Universities could be punished unless they give a higher proportion of top degrees to black students, under new proposals drawn up by the regulator.

33 thoughts on “Because quotas are such a success in other areas, eh?”

  1. “..the regulator’s new “tougher” national targets for increasing the number of disadvantaged students…”

    Bit racist to assume that ‘black’ must = ‘disadvantaged’, isn’t it?

  2. If Uni’s are giving degrees away I want one.

    As for the present set-up all blacks have to do is earn the degree–so what’s the problem?

  3. So in employers’ eyes a degree held by a black person will be devalued even if that individual is pefectly worthy of it.

  4. Great, if you are white and struggling and likely to get a third because the racist university insists on judging white students’ work in the old way, identify as black. Bingo! First class honours and a lifetime of riches are yours.

    Anyway, being an old fashioned sort of chap, isn’t there some sort of process or threshold to get a First? You know, being better at something than nearly everyone else in the year?

  5. Something I’ve pointed out at Tim N’s blog is that the black students at top UK unis may not be representative of the overall UK black population – if you drill down into school results, children of West African origin do much better than those of Afro-Caribbean origin, so I suspect make up a disproportionate share of AAA students even though the latter are a larger population group. That has a big effect on who feeds through to the top unis, as does the proportion going to private or grammar school or a “good” state school in a plush area (so black people at top unis are quite likely to be drawn from the upper echelons of society – parent a doctor or businessman for example rather than from one of the rougher corners of South London or Birmingham). Also London results are better than other urban areas with a high ethnic minority population for a variety of (disputed) reasons, which again feeds through to the top unis – especially since several are in London. Overall, anything targeting black people who made it through to top universities is likely to favour those with one or more characteristics from: richer/educated family background, West African, from the southeast UK, privately educated. Which is not going to be much help for a poor Afro-Caribbean kid who goes to a crappy state school in northwest England.

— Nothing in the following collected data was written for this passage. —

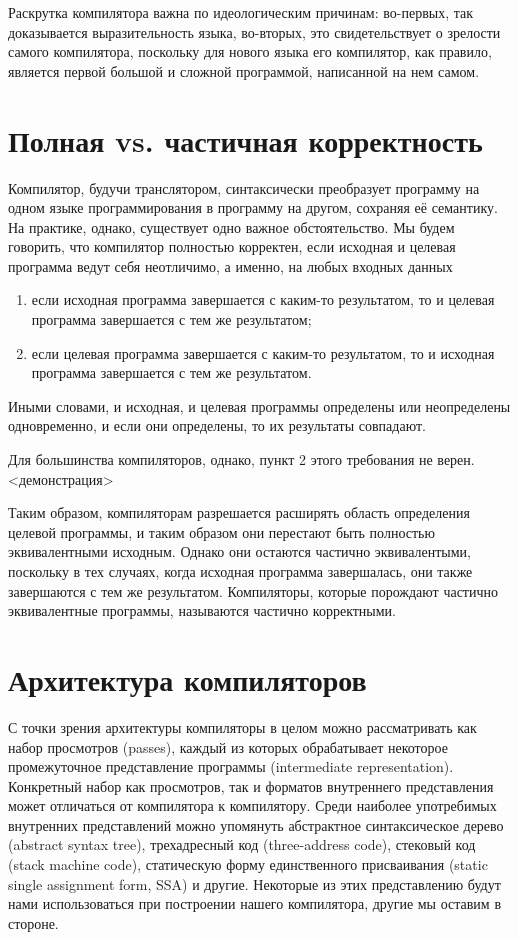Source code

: \documentclass{article}
\begin{document}
Раскрутка компилятора важна по идеологическим причинам: во-первых, так доказывается выразительность языка, во-вторых, это
свидетельствует о зрелости самого компилятора, поскольку для нового языка его компилятор, как правило, является первой большой и сложной программой,
написанной на нем самом.

\section{Полная vs. частичная корректность}

Компилятор, будучи транслятором, синтаксически преобразует программу на одном языке программирования в программу на другом, сохраняя её семантику.
На практике, однако, существует одно важное обстоятельство. Мы будем говорить, что компилятор полностью корректен, если исходная и целевая программа
ведут себя неотличимо, а именно, на любых входных данных

\begin{enumerate}
\item если исходная программа завершается с каким-то результатом, то и
  целевая программа завершается с тем же результатом;
\item если целевая программа завершается с каким-то результатом, то и
  исходная программа завершается с тем же результатом.   
\end{enumerate}

Иными словами, и исходная, и целевая программы определены или неопределены одновременно, и если они определены, то их результаты совпадают.

Для большинства компиляторов, однако, пункт 2 этого требования не верен. <демонстрация>

Таким образом, компиляторам разрешается расширять область определения целевой программы, и таким образом они перестают быть полностью эквивалентными
исходным. Однако они остаются частично эквивалентыми, поскольку в тех случаях, когда исходная программа завершалась, они также
завершаются с тем же результатом. Компиляторы, которые порождают частично эквивалентные программы, называются частично корректными.

\section{Архитектура компиляторов}

С точки зрения архитектуры компиляторы в целом можно рассматривать как набор просмотров (passes), каждый из которых обрабатывает некоторое
промежуточное представление программы (intermediate representation). Конкретный набор как просмотров, так и форматов внутреннего представления
может отличаться от компилятора к компилятору. Среди наиболее употребимых внутренних представлений можно упомянуть абстрактное синтаксическое дерево
(abstract syntax tree), трехадресный код (three-address code), стековый код (stack machine code), статическую форму единственного присваивания (static
single assignment form, SSA) и другие. Некоторые из этих представлению будут нами использоваться при построении нашего компилятора, другие мы
оставим в стороне.
\end{document}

  6. @MBE: that doesn’t matter to the racists that are the Left – all ‘blacks’ are alike to them. If they’ve given a wealthy Nigerian a free degree he may or may not have deserved, then their anti-racism credentials are suitably burnished and they can feel all superior (which is the true aim of all their actions).

  7. You know it’s a lefty idea. Words like “tough” and “punish” are the giveaways.

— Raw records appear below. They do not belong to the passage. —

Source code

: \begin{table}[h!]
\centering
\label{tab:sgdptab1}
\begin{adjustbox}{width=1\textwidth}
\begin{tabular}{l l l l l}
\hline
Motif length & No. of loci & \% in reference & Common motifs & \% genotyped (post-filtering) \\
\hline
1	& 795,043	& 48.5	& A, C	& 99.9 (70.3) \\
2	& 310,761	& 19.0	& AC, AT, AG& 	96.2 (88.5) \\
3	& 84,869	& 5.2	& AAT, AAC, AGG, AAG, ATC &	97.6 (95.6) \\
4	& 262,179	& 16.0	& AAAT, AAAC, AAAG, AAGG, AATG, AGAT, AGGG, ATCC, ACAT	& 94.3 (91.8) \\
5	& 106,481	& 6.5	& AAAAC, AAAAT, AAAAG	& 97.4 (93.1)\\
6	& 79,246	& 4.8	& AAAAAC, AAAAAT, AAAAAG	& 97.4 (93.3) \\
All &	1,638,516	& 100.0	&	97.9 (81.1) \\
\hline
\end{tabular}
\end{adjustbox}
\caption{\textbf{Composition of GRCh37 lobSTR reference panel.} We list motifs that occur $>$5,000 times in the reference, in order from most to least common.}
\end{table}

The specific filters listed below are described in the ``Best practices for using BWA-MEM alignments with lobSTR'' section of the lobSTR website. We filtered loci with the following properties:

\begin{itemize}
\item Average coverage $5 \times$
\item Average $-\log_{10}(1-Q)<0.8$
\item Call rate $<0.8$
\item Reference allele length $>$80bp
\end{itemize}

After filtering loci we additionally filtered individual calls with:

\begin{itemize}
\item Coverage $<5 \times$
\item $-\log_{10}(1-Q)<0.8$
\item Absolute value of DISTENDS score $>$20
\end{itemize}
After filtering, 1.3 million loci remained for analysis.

    And “giving away” is redolent of the Bertie Wooster generation.

  8. Just identify the winners, take the money off them and give them the degree. No need to waste all that time pretending to study. No need to even go to the town where the uni is and pay nasally for accommodation.

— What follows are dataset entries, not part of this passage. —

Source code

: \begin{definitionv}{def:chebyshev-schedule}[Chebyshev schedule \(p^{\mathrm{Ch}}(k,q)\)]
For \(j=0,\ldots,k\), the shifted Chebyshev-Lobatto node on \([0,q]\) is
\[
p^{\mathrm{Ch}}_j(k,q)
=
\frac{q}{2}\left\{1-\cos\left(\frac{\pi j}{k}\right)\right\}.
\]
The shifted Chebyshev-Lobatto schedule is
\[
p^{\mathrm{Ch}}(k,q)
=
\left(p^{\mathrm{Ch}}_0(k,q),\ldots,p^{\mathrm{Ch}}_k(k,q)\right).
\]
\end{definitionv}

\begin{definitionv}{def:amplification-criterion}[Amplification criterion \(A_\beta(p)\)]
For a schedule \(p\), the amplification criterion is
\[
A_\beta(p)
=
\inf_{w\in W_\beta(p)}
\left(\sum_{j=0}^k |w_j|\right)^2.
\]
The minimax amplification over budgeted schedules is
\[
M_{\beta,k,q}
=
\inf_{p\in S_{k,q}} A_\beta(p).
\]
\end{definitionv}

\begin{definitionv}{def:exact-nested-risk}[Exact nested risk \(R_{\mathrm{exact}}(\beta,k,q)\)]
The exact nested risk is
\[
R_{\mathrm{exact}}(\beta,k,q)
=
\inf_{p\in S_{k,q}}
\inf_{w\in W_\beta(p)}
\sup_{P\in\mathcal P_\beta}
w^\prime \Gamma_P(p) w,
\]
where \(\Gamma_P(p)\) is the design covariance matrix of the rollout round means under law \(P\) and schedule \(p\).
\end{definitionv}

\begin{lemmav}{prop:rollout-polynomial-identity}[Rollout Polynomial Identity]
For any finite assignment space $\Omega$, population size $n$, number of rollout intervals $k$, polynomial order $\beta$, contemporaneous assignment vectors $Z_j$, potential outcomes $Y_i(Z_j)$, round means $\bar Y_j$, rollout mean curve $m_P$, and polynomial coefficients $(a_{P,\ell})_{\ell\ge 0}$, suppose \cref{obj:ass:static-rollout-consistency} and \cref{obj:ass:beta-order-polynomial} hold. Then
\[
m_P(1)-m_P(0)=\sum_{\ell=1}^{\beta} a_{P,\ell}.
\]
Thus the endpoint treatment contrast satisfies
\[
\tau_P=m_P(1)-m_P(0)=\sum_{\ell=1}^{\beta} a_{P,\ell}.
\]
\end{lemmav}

    (Seriously, defund and free the universities, they are in need of a different way of working, and an undistorted market.)

  9. Leftist decadence. They believe the country will continue to prosper even if universities give out pretend degrees.

  10. Why not just go the whole hog and award a Nobel Prize for Diversity? No particular achievements required. Just given out make up the numbers.

  11. Who cares. It makes almost no difference when a vast percentage of contemporary and near future students are getting sold expensive but worthless qualifications, then competing in a market over saturated with other under- or unemployed graduates.

    I’ve been reading The Great University Con: How we broke our universities and betrayed a generation, and it’s eye openingly frightening. I would thoroughly recommend to any parent with kids older than about 13.

    It’s UK focussed, but the same problems very likely affect US higher education too.

    Disclaimers: I have no connection with the authors or publishers, but did get my Kindle copy free (Amazon Prime). Having read (almost all of) it, with hindsight I would definitely buy.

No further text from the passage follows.